Sofie K. ist mittlerweile im Haus die einzige Mieterin, die schon seit den Anfangsjahren hier lebt. Die Bäume vor dem Fenster sind inzwischen mächtig gewachsen, und die sozialen Probleme gibt es noch immer. Als sie noch gehen konnte und ihre Rente von der Stadtsparkasse abholte, wurde sie beim Aufschließen der Haustüre mitten am Tage überfallen und ausgeraubt.
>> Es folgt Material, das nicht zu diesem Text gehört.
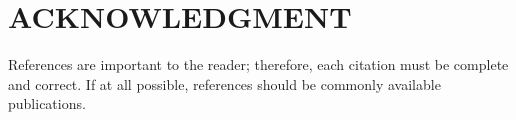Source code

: \documentclass[letterpaper, 10 pt, conference]{ieeeconf}  %
\begin{document}
\section*{ACKNOWLEDGMENT}





References are important to the reader; therefore, each citation must be complete and correct. If at all possible, references should be commonly available publications.








\end{document}
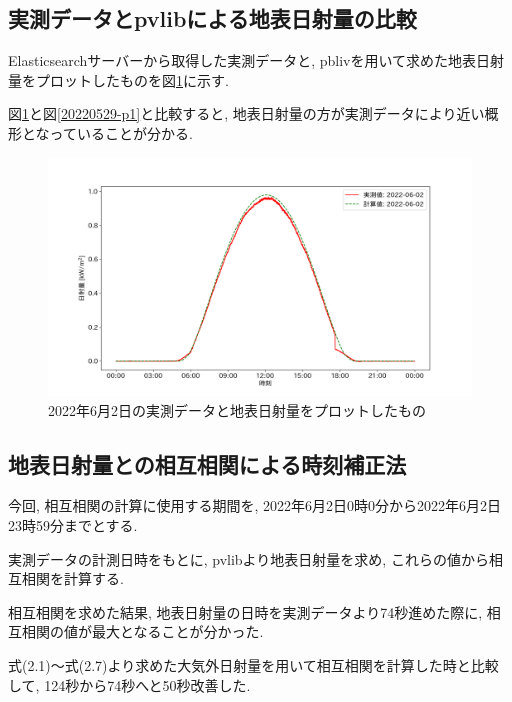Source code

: \subsection{実測データとpvlibによる地表日射量の比較}
Elasticsearchサーバーから取得した実測データと, pblivを用いて求めた地表日射量をプロットしたものを図\ref{2-p1}に示す.

図\ref{2-p1}と図\ref{20220529-p1}と比較すると, 地表日射量の方が実測データにより近い概形となっていることが分かる.

\begin{figure}[h]
  \begin{center}
    \includegraphics[width=160mm]{sotu/figure/2/pvlib-20220602-corr.png}
    \caption{2022年6月2日の実測データと地表日射量をプロットしたもの}
    \label{2-p1}
  \end{center}
\end{figure}

\subsection{地表日射量との相互相関による時刻補正法}
今回, 相互相関の計算に使用する期間を, 2022年6月2日0時0分から2022年6月2日23時59分までとする.

実測データの計測日時をもとに, pvlibより地表日射量を求め, これらの値から相互相関を計算する.

相互相関を求めた結果, 地表日射量の日時を実測データより74秒進めた際に, 相互相関の値が最大となることが分かった.

式(2.1)～式(2.7)より求めた大気外日射量を用いて相互相関を計算した時と比較して, 124秒から74秒へと50秒改善した.

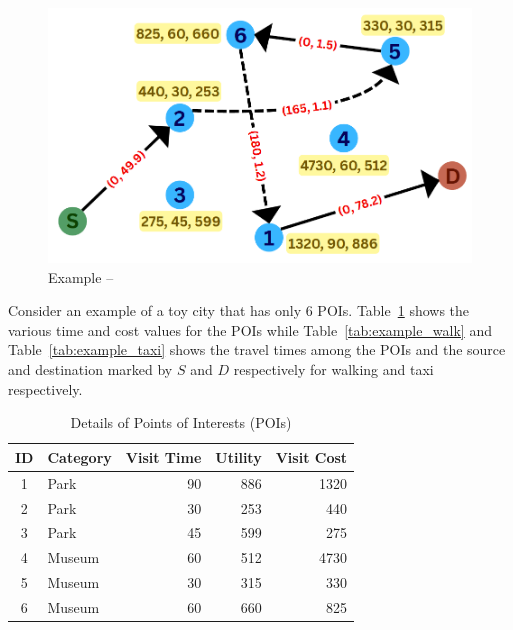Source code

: \begin{figure}[t]
	\centering
	\includegraphics[width=0.75\columnwidth]{plots/updatedExample.png}
	\caption{Example -- }
	\label{fig:example_graph}
\end{figure}

Consider an example of a toy city that has only 6 POIs.
Table~\ref{tab:example_poi} shows the various time and cost values for
the POIs while Table~\ref{tab:example_walk} and
Table~\ref{tab:example_taxi} shows the travel times among the POIs and
the source and destination marked by $S$ and $D$ respectively for
walking and taxi respectively.

\begin{table}[t]
	\centering
	\resizebox{0.85\columnwidth}{!}
	{
		\begin{tabular}{c l rrr}
			\toprule
			\textbf{ID} & \textbf{Category} & \textbf{Visit Time} & \textbf{Utility} & \textbf{Visit Cost} \\
			\midrule
			1 & Park        & 90 & 886 & 1320 \\
			2 & Park        & 30 & 253 & 440  \\
			3 & Park        & 45 & 599 & 275  \\
			4 & Museum      & 60 & 512 & 4730 \\
			5 & Museum      & 30 & 315 & 330  \\
			6 & Museum      & 60 & 660 & 825  \\
			\bottomrule
		\end{tabular}
	}
	\caption{Details of Points of Interests (POIs)}
	\label{tab:example_poi}
\end{table}

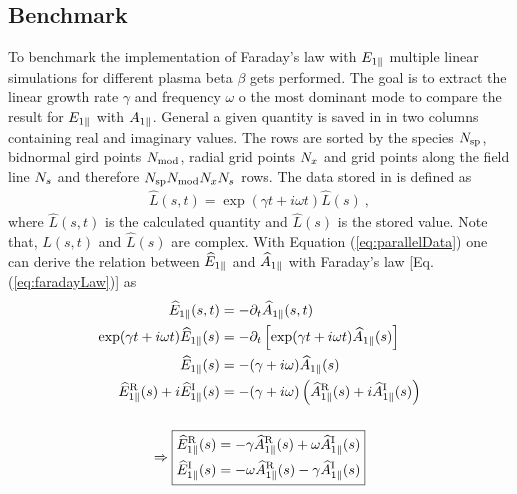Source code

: \newpage

\subsection{Benchmark}
\label{sub:benchmarkFieldEpar}

To benchmark the implementation of Faraday's law with $E_{1\parallel}$ multiple linear simulations for different plasma beta $\beta$ gets performed. The goal is to extract the linear growth rate $\gamma$ and frequency $\omega$ o the most dominant mode to compare the result for $E_{1\parallel}$ with $A_{1\parallel}$. General a given quantity is saved in  in two columns containing real and imaginary values. The rows are sorted by the species $N_\mathrm{sp}$, bidnormal gird points $N_\mathrm{mod}$, radial grid points $N_x$ and grid points along the field line $N_s$ and therefore $N_\mathrm{sp}N_\mathrm{mod}N_xN_s$ rows. The data stored in  is defined as
\begin{gather}
    \widehat{L}(s,t) = \exp (\gamma t + i\omega t) \widehat{L}(s)~,
    \label{eq:parallelData}
\end{gather}
where $\widehat{L}(s,t)$ is the calculated quantity and $\widehat{L}(s)$ is the stored value. \cite{GKWManual} Note that, $\widehat{L}(s,t)$ and $\widehat{L}(s)$ are complex. With Equation (\ref{eq:parallelData}) one can derive the relation between $\widehat{E}_{1\parallel}$ and $\widehat{A}_{1\parallel}$ with Faraday's law [Eq. (\ref{eq:faradayLaw})] as
\begin{gather}
    \begin{aligned}
        \widehat{E}_{1\parallel}(s,t) &= - \partial_t \widehat{A}_{1\parallel}(s,t) \\
        \exp (\gamma t + i\omega t) \widehat{E}_{1\parallel}(s) &= - \partial_t \left[\exp(\gamma t + i\omega t) \widehat{A}_{1\parallel}(s)\right] \\
        \widehat{E}_{1\parallel}(s) &= - (\gamma + i\omega) \widehat{A}_{1\parallel}(s) \\
        \widehat{E}_{1\parallel}^\mathrm{R}(s) + i \widehat{E}_{1\parallel}^\mathrm{I}(s) &= - (\gamma + i\omega) \left(\widehat{A}_{1\parallel}^\mathrm{R}(s) + i \widehat{A}_{1\parallel}^\mathrm{I}(s)\right)
    \end{aligned} \\[0.5cm] 
    \Rightarrow \boxed{
    \begin{aligned}
        \widehat{E}_{1\parallel}^\mathrm{R}(s) &= - \gamma \widehat{A}_{1\parallel}^\mathrm{R}(s) + \omega \widehat{A}_{1\parallel}^\mathrm{I}(s) \\ 
        \widehat{E}_{1\parallel}^\mathrm{I}(s) &= - \omega \widehat{A}_{1\parallel}^\mathrm{R}(s) - \gamma \widehat{A}_{1\parallel}^\mathrm{I}(s)   
    \end{aligned}
    } \nonumber
    \label{eq:parallelDataEparEqApar}
\end{gather}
»Ich dachte, der wohnt im Haus, sonst wäre ich vorsichtiger gewesen«, erinnert sie sich immer noch mit Schrecken. Und auch wenn sie heute nicht mehr so mobil ist – sie ist hellwach, was die Umgebung anbelangt. Sie weiß von dem Pärchen nebenan, das in der Zweizimmerwohnung ihre Hunde den ganzen Tag alleine ließ, bis deren Bellen die Nachbarn alarmierte. Und von der alleinerziehenden Mutter im zweiten Stock, deren drei Kinder schon einige Male von der Polizei und dem Jugendamt abgeholt wurden.

Wenn man von Problemen am Hasenbergl spricht, dann muss man auch von diesen Kindern und von den Schulen sprechen, meint Stadtrat Bauer. Eine völlig unzureichende Infrastruktur für die rund 50 000 Einwohner am Hasenbergl, das zeichnete lange Jahre das Viertel aus. Es fehlten Kneipen, Kinos, Schwimmbäder – und auch weiterführende Schulen. Für die Arbeiterkinder der 1960er Jahre genügten die Grund- und Hauptschulen, meinten seinerzeit die Planer. Daran hat sich nicht viel geändert, nur dass heute in den Klassen die meisten Kinder nicht richtig oder gar nicht Deutsch sprechen können.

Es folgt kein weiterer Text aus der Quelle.